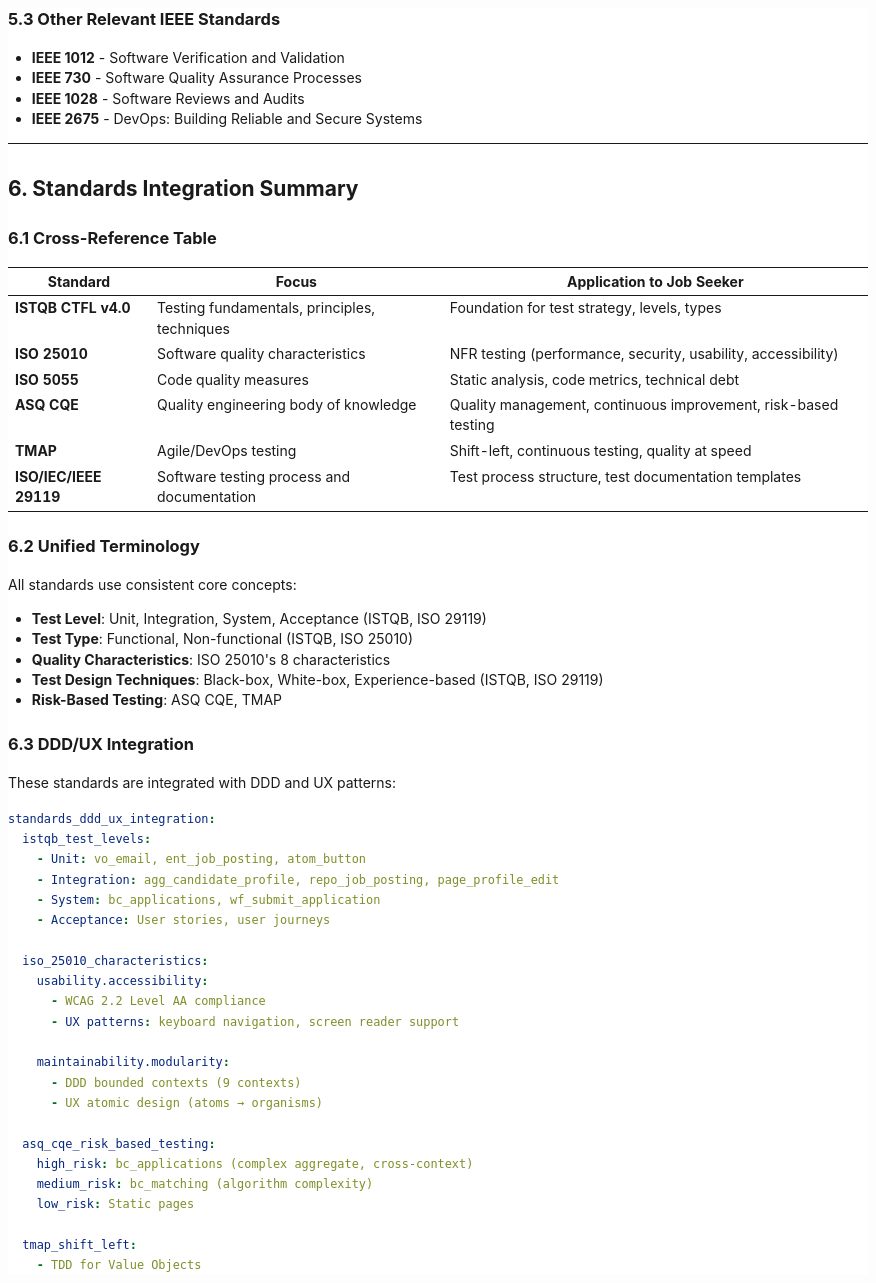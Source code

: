 ### 5.3 Other Relevant IEEE Standards

- **IEEE 1012** - Software Verification and Validation
- **IEEE 730** - Software Quality Assurance Processes
- **IEEE 1028** - Software Reviews and Audits
- **IEEE 2675** - DevOps: Building Reliable and Secure Systems

---

## 6. Standards Integration Summary

### 6.1 Cross-Reference Table

| Standard | Focus | Application to Job Seeker |
|----------|-------|---------------------------|
| **ISTQB CTFL v4.0** | Testing fundamentals, principles, techniques | Foundation for test strategy, levels, types |
| **ISO 25010** | Software quality characteristics | NFR testing (performance, security, usability, accessibility) |
| **ISO 5055** | Code quality measures | Static analysis, code metrics, technical debt |
| **ASQ CQE** | Quality engineering body of knowledge | Quality management, continuous improvement, risk-based testing |
| **TMAP** | Agile/DevOps testing | Shift-left, continuous testing, quality at speed |
| **ISO/IEC/IEEE 29119** | Software testing process and documentation | Test process structure, test documentation templates |

### 6.2 Unified Terminology

All standards use consistent core concepts:

- **Test Level**: Unit, Integration, System, Acceptance (ISTQB, ISO 29119)
- **Test Type**: Functional, Non-functional (ISTQB, ISO 25010)
- **Quality Characteristics**: ISO 25010's 8 characteristics
- **Test Design Techniques**: Black-box, White-box, Experience-based (ISTQB, ISO 29119)
- **Risk-Based Testing**: ASQ CQE, TMAP

### 6.3 DDD/UX Integration

These standards are integrated with DDD and UX patterns:

```yaml
standards_ddd_ux_integration:
  istqb_test_levels:
    - Unit: vo_email, ent_job_posting, atom_button
    - Integration: agg_candidate_profile, repo_job_posting, page_profile_edit
    - System: bc_applications, wf_submit_application
    - Acceptance: User stories, user journeys

  iso_25010_characteristics:
    usability.accessibility:
      - WCAG 2.2 Level AA compliance
      - UX patterns: keyboard navigation, screen reader support

    maintainability.modularity:
      - DDD bounded contexts (9 contexts)
      - UX atomic design (atoms → organisms)

  asq_cqe_risk_based_testing:
    high_risk: bc_applications (complex aggregate, cross-context)
    medium_risk: bc_matching (algorithm complexity)
    low_risk: Static pages

  tmap_shift_left:
    - TDD for Value Objects
```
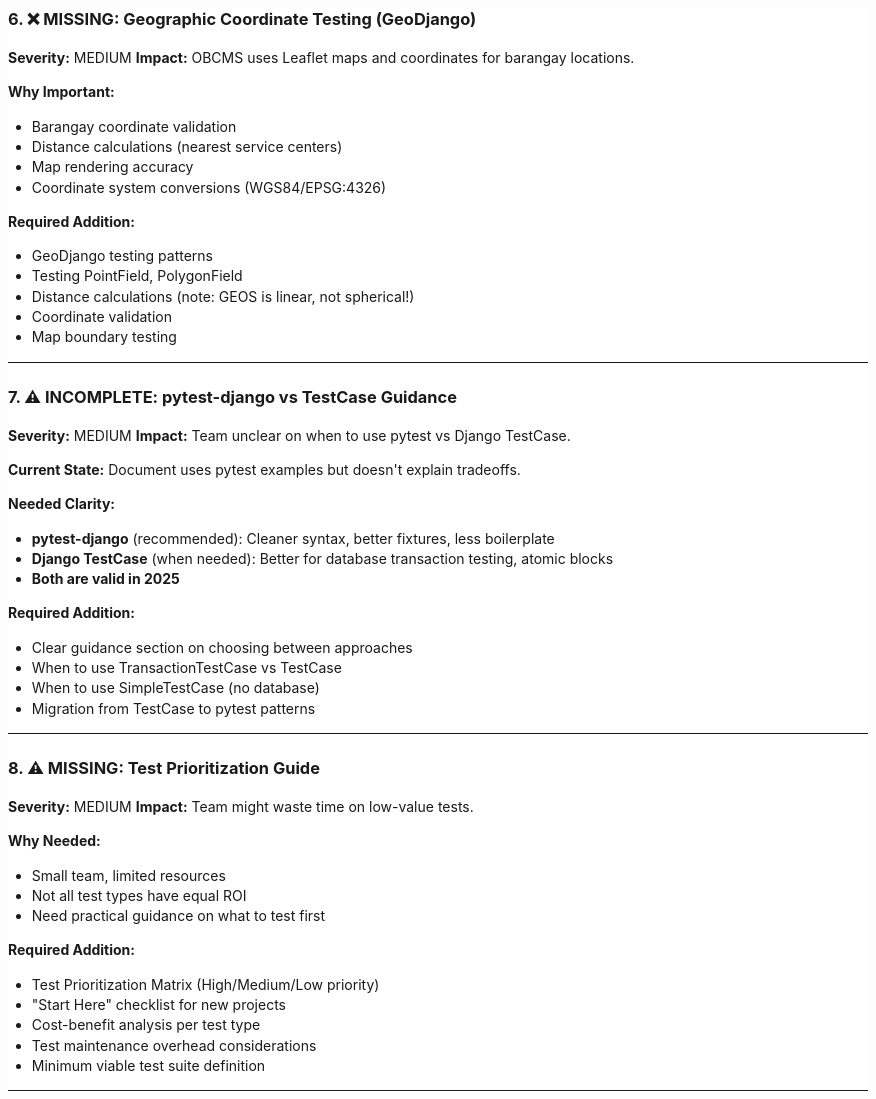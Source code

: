 
### 6. ❌ **MISSING: Geographic Coordinate Testing (GeoDjango)**
**Severity:** MEDIUM
**Impact:** OBCMS uses Leaflet maps and coordinates for barangay locations.

**Why Important:**
- Barangay coordinate validation
- Distance calculations (nearest service centers)
- Map rendering accuracy
- Coordinate system conversions (WGS84/EPSG:4326)

**Required Addition:**
- GeoDjango testing patterns
- Testing PointField, PolygonField
- Distance calculations (note: GEOS is linear, not spherical!)
- Coordinate validation
- Map boundary testing

---

### 7. ⚠️ **INCOMPLETE: pytest-django vs TestCase Guidance**
**Severity:** MEDIUM
**Impact:** Team unclear on when to use pytest vs Django TestCase.

**Current State:** Document uses pytest examples but doesn't explain tradeoffs.

**Needed Clarity:**
- **pytest-django** (recommended): Cleaner syntax, better fixtures, less boilerplate
- **Django TestCase** (when needed): Better for database transaction testing, atomic blocks
- **Both are valid in 2025**

**Required Addition:**
- Clear guidance section on choosing between approaches
- When to use TransactionTestCase vs TestCase
- When to use SimpleTestCase (no database)
- Migration from TestCase to pytest patterns

---

### 8. ⚠️ **MISSING: Test Prioritization Guide**
**Severity:** MEDIUM
**Impact:** Team might waste time on low-value tests.

**Why Needed:**
- Small team, limited resources
- Not all test types have equal ROI
- Need practical guidance on what to test first

**Required Addition:**
- Test Prioritization Matrix (High/Medium/Low priority)
- "Start Here" checklist for new projects
- Cost-benefit analysis per test type
- Test maintenance overhead considerations
- Minimum viable test suite definition

---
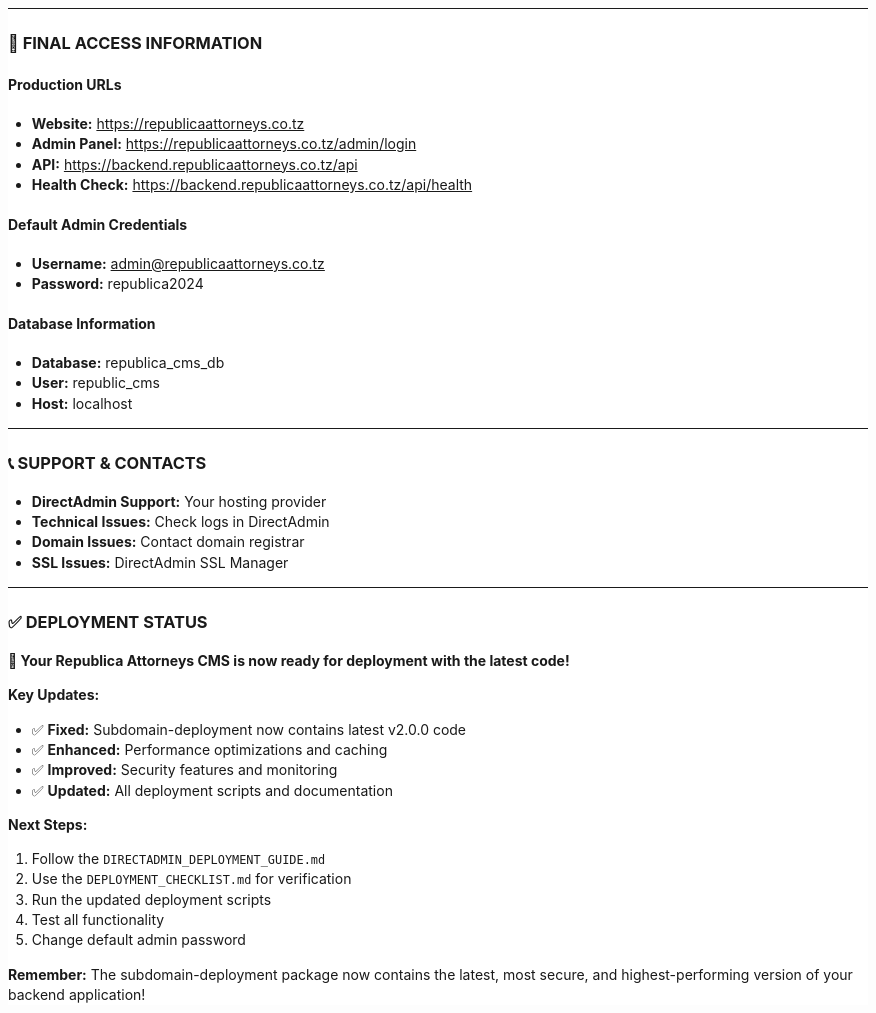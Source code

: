 
---

### 🎯 **FINAL ACCESS INFORMATION**

#### **Production URLs**
- **Website:** https://republicaattorneys.co.tz
- **Admin Panel:** https://republicaattorneys.co.tz/admin/login
- **API:** https://backend.republicaattorneys.co.tz/api
- **Health Check:** https://backend.republicaattorneys.co.tz/api/health

#### **Default Admin Credentials**
- **Username:** admin@republicaattorneys.co.tz
- **Password:** republica2024

#### **Database Information**
- **Database:** republica_cms_db
- **User:** republic_cms
- **Host:** localhost

---

### 📞 **SUPPORT & CONTACTS**

- **DirectAdmin Support:** Your hosting provider
- **Technical Issues:** Check logs in DirectAdmin
- **Domain Issues:** Contact domain registrar
- **SSL Issues:** DirectAdmin SSL Manager

---

### ✅ **DEPLOYMENT STATUS**

**🎉 Your Republica Attorneys CMS is now ready for deployment with the latest code!**

**Key Updates:**
- ✅ **Fixed:** Subdomain-deployment now contains latest v2.0.0 code
- ✅ **Enhanced:** Performance optimizations and caching
- ✅ **Improved:** Security features and monitoring
- ✅ **Updated:** All deployment scripts and documentation

**Next Steps:**
1. Follow the `DIRECTADMIN_DEPLOYMENT_GUIDE.md`
2. Use the `DEPLOYMENT_CHECKLIST.md` for verification
3. Run the updated deployment scripts
4. Test all functionality
5. Change default admin password

**Remember:** The subdomain-deployment package now contains the latest, most secure, and highest-performing version of your backend application! 
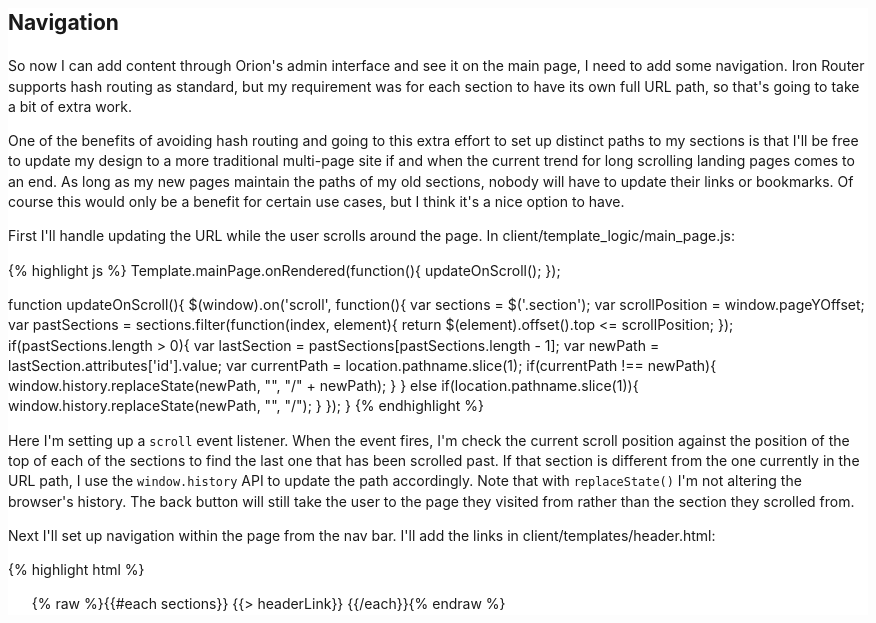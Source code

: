 ## Navigation

So now I can add content through Orion's admin interface and see it on the main page, I need to add some navigation. Iron Router supports hash routing as standard, but my requirement was for each section to have its own full URL path, so that's going to take a bit of extra work.

One of the benefits of avoiding hash routing and going to this extra effort to set up distinct paths to my sections is that I'll be free to update my design to a more traditional multi-page site if and when the current trend for long scrolling landing pages comes to an end. As long as my new pages maintain the paths of my old sections, nobody will have to update their links or bookmarks. Of course this would only be a benefit for certain use cases, but I think it's a nice option to have.

First I'll handle updating the URL while the user scrolls around the page. In client/template_logic/main_page.js:

{% highlight js %}
Template.mainPage.onRendered(function(){
  updateOnScroll();
});

function updateOnScroll(){
  $(window).on('scroll', function(){
    var sections = $('.section');
    var scrollPosition = window.pageYOffset;
    var pastSections = sections.filter(function(index, element){
      return $(element).offset().top <= scrollPosition;
    });
    if(pastSections.length > 0){
      var lastSection = pastSections[pastSections.length - 1];
      var newPath = lastSection.attributes['id'].value;
      var currentPath = location.pathname.slice(1);
      if(currentPath !== newPath){
        window.history.replaceState(newPath, "", "/" + newPath);
      }
    } else if(location.pathname.slice(1)){
      window.history.replaceState(newPath, "", "/");
    }
  });
}
{% endhighlight %}

Here I'm setting up a `scroll` event listener. When the event fires, I'm check the current scroll position against the position of the top of each of the sections to find the last one that has been scrolled past. If that section is different from the one currently in the URL path, I use the `window.history` API to update the path accordingly. Note that with `replaceState()` I'm not altering the browser's history. The back button will still take the user to the page they visited from rather than the section they scrolled from.

Next I'll set up navigation within the page from the nav bar. I'll add the links in client/templates/header.html:

{% highlight html %}

<div class="collapse navbar-collapse" id="navigation">
  <ul class="nav navbar-nav navbar-right">
    {% raw %}{{#each sections}}
      {{> headerLink}}
    {{/each}}{% endraw %}
  </ul>
</div>

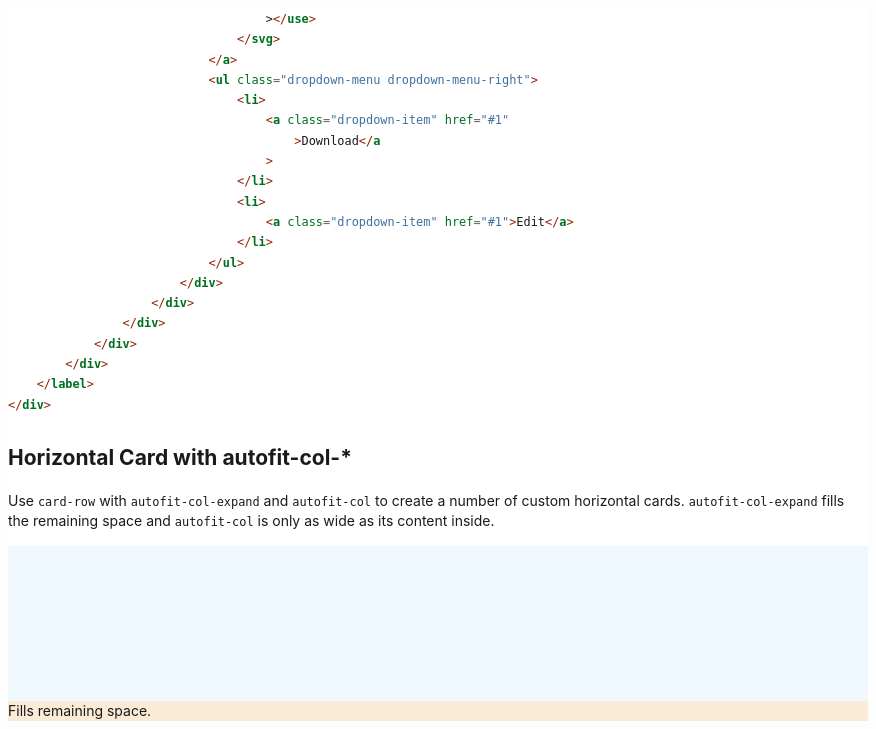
 ```html
									></use>
								</svg>
							</a>
							<ul class="dropdown-menu dropdown-menu-right">
								<li>
									<a class="dropdown-item" href="#1"
										>Download</a
									>
								</li>
								<li>
									<a class="dropdown-item" href="#1">Edit</a>
								</li>
							</ul>
						</div>
					</div>
				</div>
			</div>
		</div>
	</label>
</div>
```

## Horizontal Card with autofit-col-\*

Use `card-row` with `autofit-col-expand` and `autofit-col` to create a number of custom horizontal cards. `autofit-col-expand` fills the remaining space and `autofit-col` is only as wide as its content inside.

<div class="sheet-example">
    <div class="card card-horizontal">
        <div class="card-body">
            <div class="card-row">
                <div class="autofit-col" style="background-color:aliceblue;">
                    <span class="sticker">
                        <span class="inline-item">
                            <svg class="lexicon-icon lexicon-icon-folder" focusable="false" role="presentation">
                                <use href="/images/icons/icons.svg#folder"></use>
                            </svg>
                        </span>
                    </span>
                </div>
                <div class="autofit-col autofit-col-expand autofit-col-gutters" style="background-color:antiquewhite;">
                    <section class="autofit-section">
                        <span>Fills remaining space.</span>
                    </section>
                </div>
            </div>
        </div>
    </div>
</div>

----------

Lines from the one containing "## Horizontal Card with autofit-col-\*" through the final line of the entries above are to be output exactly; omit all others.

→ **EXPECTED ANSWER**
## Horizontal Card with autofit-col-\*

Use `card-row` with `autofit-col-expand` and `autofit-col` to create a number of custom horizontal cards. `autofit-col-expand` fills the remaining space and `autofit-col` is only as wide as its content inside.

<div class="sheet-example">
    <div class="card card-horizontal">
        <div class="card-body">
            <div class="card-row">
                <div class="autofit-col" style="background-color:aliceblue;">
                    <span class="sticker">
                        <span class="inline-item">
                            <svg class="lexicon-icon lexicon-icon-folder" focusable="false" role="presentation">
                                <use href="/images/icons/icons.svg#folder"></use>
                            </svg>
                        </span>
                    </span>
                </div>
                <div class="autofit-col autofit-col-expand autofit-col-gutters" style="background-color:antiquewhite;">
                    <section class="autofit-section">
                        <span>Fills remaining space.</span>
                    </section>
                </div>
            </div>
        </div>
    </div>
</div>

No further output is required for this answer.